I felt the same thing. Here's the photo.
(http://oi67.tinypic.com/29xfyno.jpg)
That section of the cliffs are as much as 400' high. Distance is at least 21 miles.
For comparison, here's a recent photo I took of an island rising 400' above sea level from a distance of 17 miles. Can you tell if the island is or isn't fully visible?
(http://oi65.tinypic.com/331pp5e.jpg)
Mine is most definitely taken from about 3' above the tidal water level. If one can tell that the full extent of the Cliffs of Dover is visible, then the same should be true of my photo too.
But look again from a view of 400'
(http://oi64.tinypic.com/2qlx1c0.jpg)
Compare:
(http://oi64.tinypic.com/2l9jvrt.jpg)
I don't believe that Dover image was taken from sea level. I think it was taken from around 90-100' in elevation:
(http://oi66.tinypic.com/166ez50.jpg)
The inset box is the section of the Cliffs at Samfire Hoe, which is an area built up at the base of the cliffs up to 60' above sea level. The train tracks there enter the Shakespeare Tunnell. The cliffs above rise to 430'.

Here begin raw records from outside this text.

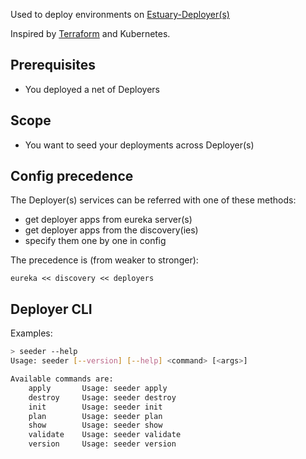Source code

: Used to deploy environments on [Estuary-Deployer(s)](https://github.com/estuaryoss/estuary-deployer)

Inspired by [Terraform](https://www.terraform.io/docs/cli/commands/index.html) and Kubernetes.

## Prerequisites
-  You deployed a net of Deployers

## Scope
-  You want to seed your deployments across Deployer(s)

## Config precedence 
The Deployer(s) services can be referred with one of these methods:
-  get deployer apps from eureka server(s) 
-  get deployer apps from the discovery(ies)
-  specify them one by one in config  

The precedence is (from weaker to stronger):

`eureka << discovery << deployers`

## Deployer CLI

Examples:

```bash
> seeder --help
Usage: seeder [--version] [--help] <command> [<args>]

Available commands are:
    apply       Usage: seeder apply
    destroy     Usage: seeder destroy
    init        Usage: seeder init
    plan        Usage: seeder plan
    show        Usage: seeder show
    validate    Usage: seeder validate
    version     Usage: seeder version


```


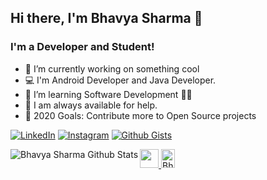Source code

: ## Hi there, I'm Bhavya Sharma 👋

### I'm a Developer and Student!

- 🔭 I’m currently working on something cool 
- 💻 I'm Android Developer and Java Developer.
- 🌱 I’m learning Software Development 👨‍💻 
- 💬 I am always available for help. 
- 🥅 2020 Goals: Contribute more to Open Source projects


[![LinkedIn](https://img.shields.io/static/v1.svg?label=Connect&message=@Bhavya&color=grey&logo=linkedin&labelColor=0088ff&style=social)](https://www.linkedin.com/in/bhavya-sharma-060595178/)
[![Instagram](https://img.shields.io/badge/Instagram-follow-0088ff.svg?logo=instagram&logoColor=white)](https://www.instagram.com/i.bhavya.sharma/)
[![Github Gists](https://img.shields.io/github/followers/1uc1f3r616?color=0088ff&label=Github&logoColor=blue&style=social)](https://github.com/bhavya104)


<a href="https://www.linkedin.com/in/bhavya-sharma410/">
  <img src="https://user-images.githubusercontent.com/54014998/89635873-4cfc9500-d8c5-11ea-838a-e1e72da47ae2.png" height="30px" width="30px">
</a>
<!--
<a href="https://dev.to/bhavya104">
  <img src="https://d2fltix0v2e0sb.cloudfront.net/dev-badge.svg" alt="Bhavya Sharma's DEV Profile" height="30px" width="22px">
</a>


<a href="https://dev.to/bhavya104">
  <img src="https://d2fltix0v2e0sb.cloudfront.net/dev-badge.svg" alt="Bhavya Sharma's DEV Profile" height="30px" width="22px">
</a>


<a href="https://dev.to/bhavya104">
  <img src="https://d2fltix0v2e0sb.cloudfront.net/dev-badge.svg" alt="Bhavya Sharma's DEV Profile" height="30px" width="22px">
</a>
-->

<a href="https://dev.to/bhavya104">
  <img src="https://d2fltix0v2e0sb.cloudfront.net/dev-badge.svg" alt="Bhavya Sharma's DEV Profile" height="30px" width="22px">
</a>

<img align="left" alt="Bhavya Sharma Github Stats" src="https://github-readme-stats.vercel.app/api?username=bhavya104&show_icons=true&theme=radical"> 




<!--
📊 **I spend my much time on**
```text
Kotlin                 ██████████████████░░░░
JAVA                   ████████████████░░░░░░
DATA STRUCTURES        ██████████████░░░░░░░░ 
Github                 ████████████████░░░░░░  
Web                    ████████████░░░░░░░░░░  
Other                  ███░░░░░░░░░░░░░░░░░░░
```
-->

From a viewing elevation of 100' you could expect 30-60' MSL down to the water's edge of Samphire Hoe to be hidden depending on the refractive index. You might even get looming on occasion and actually be able to see the full extent...from 100 ft viewing height. I marked the no/low refraction (sinking) and standard refraction elevations on the Google image with red and yellow lines respectively. I didn't mark where high refractive index (looming) would be since that could be to the water's edge.
Back to the WStreet photo, 33' amounts to around 3 pixels, and double that is 6 pixels, of course. Can someone claim to be able to see if 3 (or 6) pixels at that resolution are missing or fully visible? Color me skeptical. I can definitely make out the upper elevation of Samphire Hoe, but there's not enough there to account for the fully angular height of 60 feet that would be true if "full extent" was visible. Of course, it could be compressed by a different refractive index close to the water level.
But who knows? I sure wouldn't present that photo as evidence one way or the other. You can't tell. If it was taken from 100', then I think it shows what one would expect on a globe, with about 30' or so hidden, which is probably too small an amount to really tell at that resolution.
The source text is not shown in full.